■ EXERCISE INPUTS ■
((

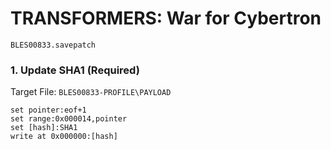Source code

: # TRANSFORMERS: War for Cybertron 

`BLES00833.savepatch`

### 1. Update SHA1 (Required)

Target File: `BLES00833-PROFILE\PAYLOAD`

```
set pointer:eof+1
set range:0x000014,pointer
set [hash]:SHA1
write at 0x000000:[hash]
```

))

■ WHAT YOU ARE ASKED TO DO ■
Make an exact printout of the listing above, omitting the images.

■ RESPONSE BELOW ■
Source code

: # TRANSFORMERS: War for Cybertron 

`BLES00833.savepatch`

### 1. Update SHA1 (Required)

Target File: `BLES00833-PROFILE\PAYLOAD`

```
set pointer:eof+1
set range:0x000014,pointer
set [hash]:SHA1
write at 0x000000:[hash]
```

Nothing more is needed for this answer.